Our diagnostic laboratory utilizes the BD Phoenix automated antibiotic susceptibility system. We found that the CA (98.2%) and VME (0%) of CZA were pleasingly within acceptable limits. Park et al. also reported similar values (CA: 97.6% and VME: 0.9%)40. However, we have observed an alarming increase in COL resistance in our hospital and country, especially in CRKP isolates. Our COL resistance rate was 83.6%, higher than the 65% reported using the BMD method by Sengel et al. in 17 CRKP isolates9. In a previous study we conducted, we found 61.1% COL resistance in Enterobacteriaceae isolates using the BMD method41. In our country, Adaleti et al.42 reported a 63% rate of COL resistance in MDR Enterobacteriaceae using the BMD method, while Kansak et al.43 reported this rate as 61%. The adhesion of polymyxins to plastics can affect in vitro susceptibility testing. Adding polysorbate 80 as a surfactant reduces COL binding to plastic, improving MIC results for Enterobacteriaceae and Pseudomonas aeruginosa44,45. The alarmingly high rate of COL resistance may be because COL binds to plastic, reducing the concentration available to interact with the instilled bacterial inoculum. Kansak et al. found the mcr-1 gene in eight MDR K. pneumoniae strains43. A comprehensive analysis of mcr genes and whether the increased COL resistance is due to the mcr gene or chromosomal origin of CRKP has not been carried out in Turkey. Koyuncu Özyurt et al. reported that the BD Phoenix system had a CA of 95% and VME of 5% for COL46. In our study, the CA was 90.9%, which is acceptable. However, the VME rate was high at 9.1%. The BD Phoenix system did not provide successful results with aminoglycosides. The acceptable range for AK was not met, with CA at 83.6% and VME at 16.4%. Although CA for GEN was within acceptable limits at 90.9%, VME at 9.1% was not. Haffler et al. reported that, the BD Phoenix system’s aminoglycoside sensitivity values for CRKP were not within acceptable limits. They reported CA as 89% for AK and 56% for GEN47. The BD Phoenix also had difficulty with FOS. The acceptable range for FOS was not met, with CA at 81.8% and VME at 16.4%. Kowalska–Krochmal et al. found that the VME was 37.84% when testing for FOS in Enterobacterales using BD Phoenix48. This indicates that when using aminoglycosides or FOS in critical patients, a confirmation test from the laboratory should be requested.

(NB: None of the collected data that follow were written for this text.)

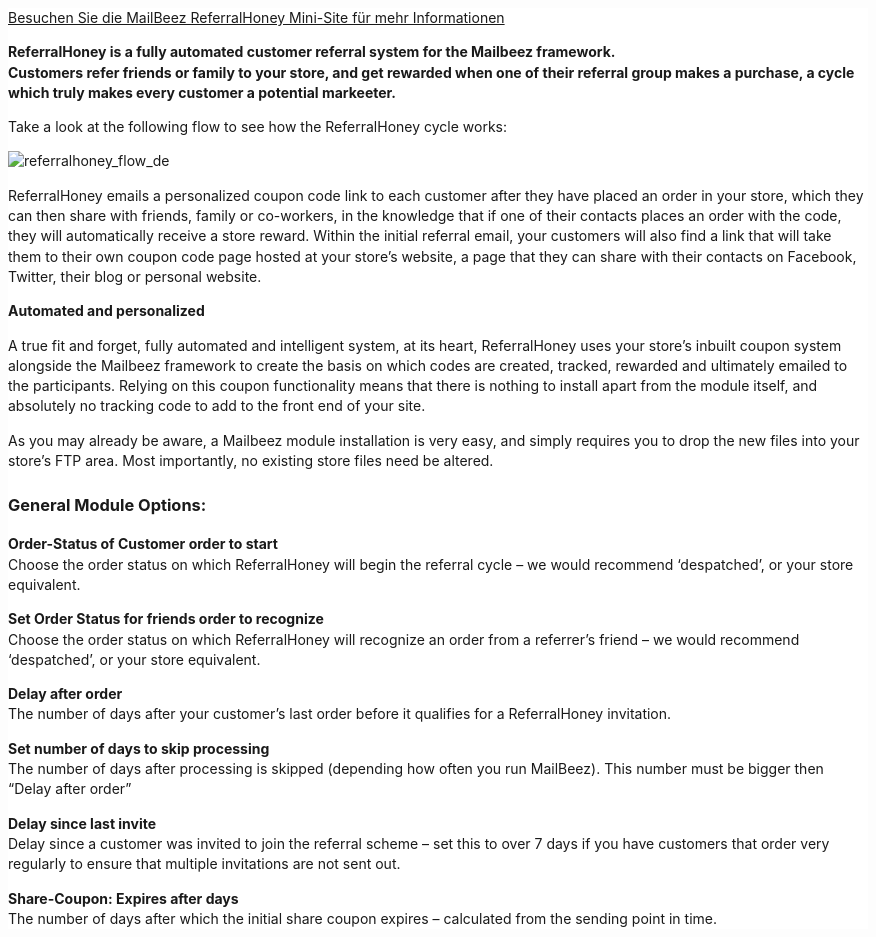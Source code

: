 
[Besuchen Sie die MailBeez ReferralHoney Mini-Site für mehr Informationen](http://www.mailbeez.de/download/mailbeez-referral-honey/ "The MailBeez ReferralHoney")

**ReferralHoney is a fully automated customer referral system for the Mailbeez framework.  
 Customers refer friends or family to your store, and get rewarded when one of their referral group makes a purchase, a cycle which truly makes every customer a potential markeeter.**

Take a look at the following flow to see how the ReferralHoney cycle works:

![](http://www.mailbeez.com/wp-content/uploads/2012/01/referralhoney_flow_de.png "referralhoney_flow_de")

ReferralHoney emails a personalized coupon code link to each customer after they have placed an order in your store, which they can then share with friends, family or co-workers, in the knowledge that if one of their contacts places an order with the code, they will automatically receive a store reward. Within the initial referral email, your customers will also find a link that will take them to their own coupon code page hosted at your store’s website, a page that they can share with their contacts on Facebook, Twitter, their blog or personal website.

**Automated and personalized**

A true fit and forget, fully automated and intelligent system, at its heart, ReferralHoney uses your store’s inbuilt coupon system alongside the Mailbeez framework to create the basis on which codes are created, tracked, rewarded and ultimately emailed to the participants. Relying on this coupon functionality means that there is nothing to install apart from the module itself, and absolutely no tracking code to add to the front end of your site.

As you may already be aware, a Mailbeez module installation is very easy, and simply requires you to drop the new files into your store’s FTP area. Most importantly, no existing store files need be altered.

### General Module Options:

**Order-Status of Customer order to start**  
 Choose the order status on which ReferralHoney will begin the referral cycle – we would recommend ‘despatched’, or your store equivalent.

**Set Order Status for friends order to recognize**  
 Choose the order status on which ReferralHoney will recognize an order from a referrer’s friend – we would recommend ‘despatched’, or your store equivalent.

**Delay after order**  
 The number of days after your customer’s last order before it qualifies for a ReferralHoney invitation.

**Set number of days to skip processing**  
 The number of days after processing is skipped (depending how often you run MailBeez). This number must be bigger then “Delay after order”

**Delay since last invite**  
 Delay since a customer was invited to join the referral scheme – set this to over 7 days if you have customers that order very regularly to ensure that multiple invitations are not sent out.

**Share-Coupon: Expires after days**  
 The number of days after which the initial share coupon expires – calculated from the sending point in time.
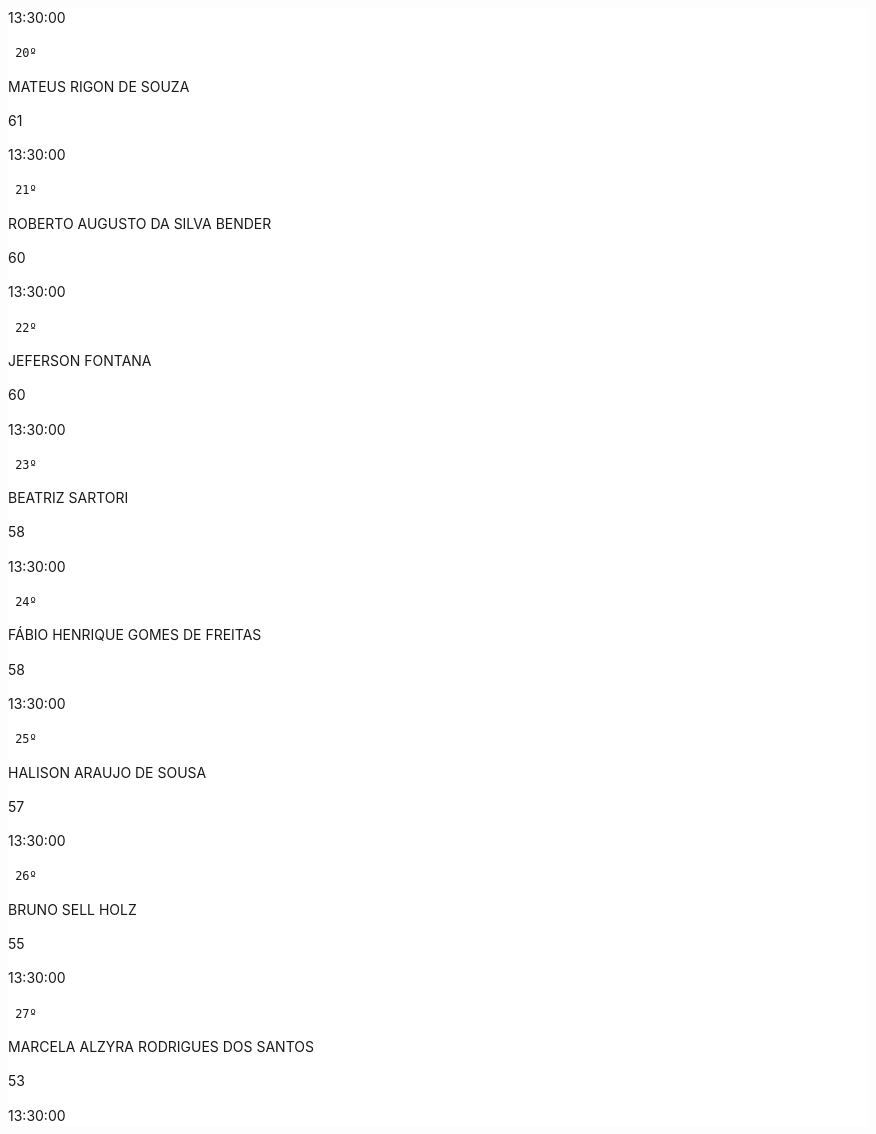    13:30:00

     20º 

   MATEUS RIGON DE SOUZA 

   61

   13:30:00

     21º 

   ROBERTO AUGUSTO DA SILVA BENDER 

   60

   13:30:00

     22º 

   JEFERSON FONTANA 

   60

   13:30:00

     23º 

   BEATRIZ SARTORI 

   58

   13:30:00

     24º 

   FÁBIO HENRIQUE GOMES DE FREITAS 

   58

   13:30:00

     25º 

   HALISON ARAUJO DE SOUSA 

   57

   13:30:00

     26º 

   BRUNO SELL HOLZ 

   55

   13:30:00

     27º 

   MARCELA ALZYRA RODRIGUES DOS SANTOS 

   53

   13:30:00
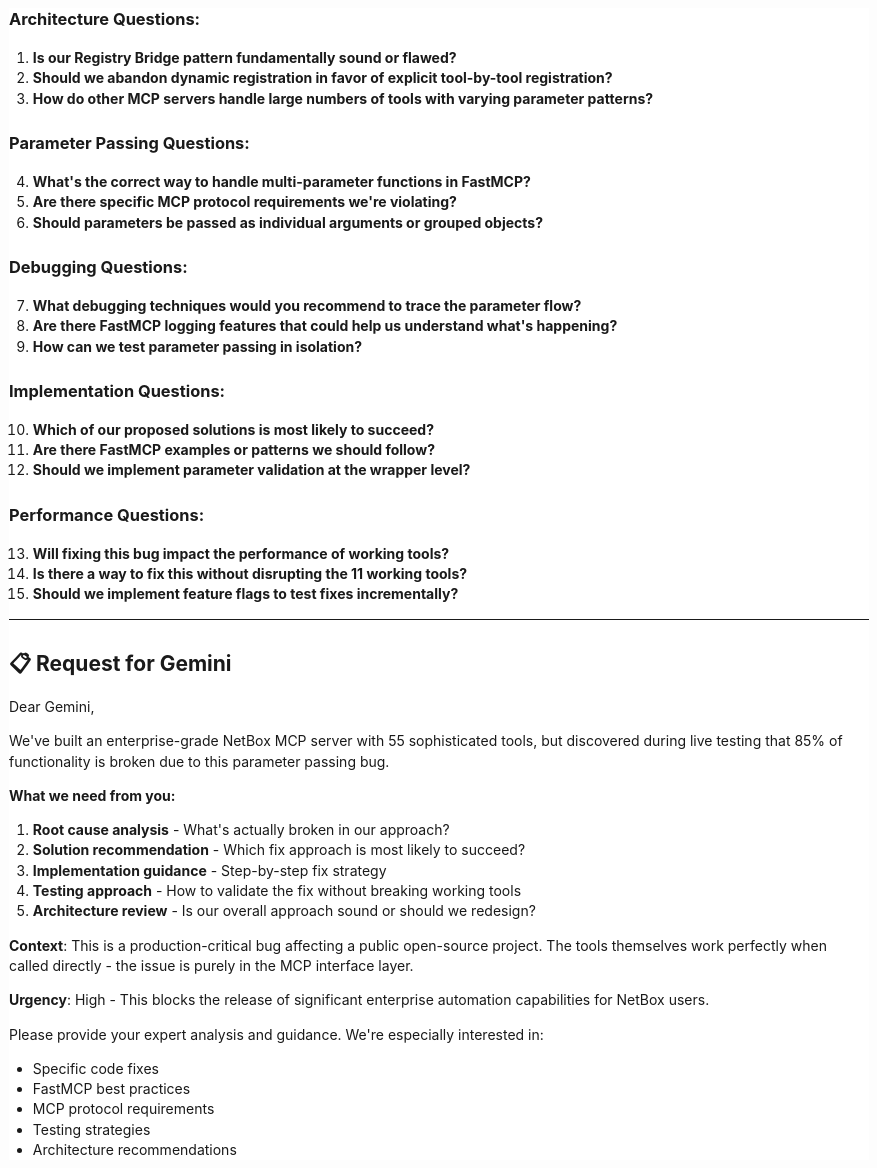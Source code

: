 ### Architecture Questions:
1. **Is our Registry Bridge pattern fundamentally sound or flawed?**
2. **Should we abandon dynamic registration in favor of explicit tool-by-tool registration?**
3. **How do other MCP servers handle large numbers of tools with varying parameter patterns?**

### Parameter Passing Questions:
4. **What's the correct way to handle multi-parameter functions in FastMCP?**
5. **Are there specific MCP protocol requirements we're violating?**
6. **Should parameters be passed as individual arguments or grouped objects?**

### Debugging Questions:
7. **What debugging techniques would you recommend to trace the parameter flow?**
8. **Are there FastMCP logging features that could help us understand what's happening?**
9. **How can we test parameter passing in isolation?**

### Implementation Questions:
10. **Which of our proposed solutions is most likely to succeed?**
11. **Are there FastMCP examples or patterns we should follow?**
12. **Should we implement parameter validation at the wrapper level?**

### Performance Questions:
13. **Will fixing this bug impact the performance of working tools?**
14. **Is there a way to fix this without disrupting the 11 working tools?**
15. **Should we implement feature flags to test fixes incrementally?**

---

## 📋 Request for Gemini

Dear Gemini,

We've built an enterprise-grade NetBox MCP server with 55 sophisticated tools, but discovered during live testing that 85% of functionality is broken due to this parameter passing bug. 

**What we need from you:**
1. **Root cause analysis** - What's actually broken in our approach?
2. **Solution recommendation** - Which fix approach is most likely to succeed?
3. **Implementation guidance** - Step-by-step fix strategy
4. **Testing approach** - How to validate the fix without breaking working tools
5. **Architecture review** - Is our overall approach sound or should we redesign?

**Context**: This is a production-critical bug affecting a public open-source project. The tools themselves work perfectly when called directly - the issue is purely in the MCP interface layer.

**Urgency**: High - This blocks the release of significant enterprise automation capabilities for NetBox users.

Please provide your expert analysis and guidance. We're especially interested in:
- Specific code fixes
- FastMCP best practices
- MCP protocol requirements
- Testing strategies
- Architecture recommendations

The study has limitations, including a small number of total and CZA-resistant isolates and the inability to conduct whole genome analysis on a single KPC-positive isolate among CZA-resistant ones.

Conclusion

The CA and VME of CZA were within acceptable limits in the BD Phoenix panel; however, the other antibiotics were not. This study has revealed that combining CZA with COL and FOS improves in vitro activity against CRKP clinical isolates. The findings suggest a new treatment opportunity; as limited treatment options are available for severe CRKP infections. Further clinical studies are required to comprehend the potential benefits of combination therapies fully.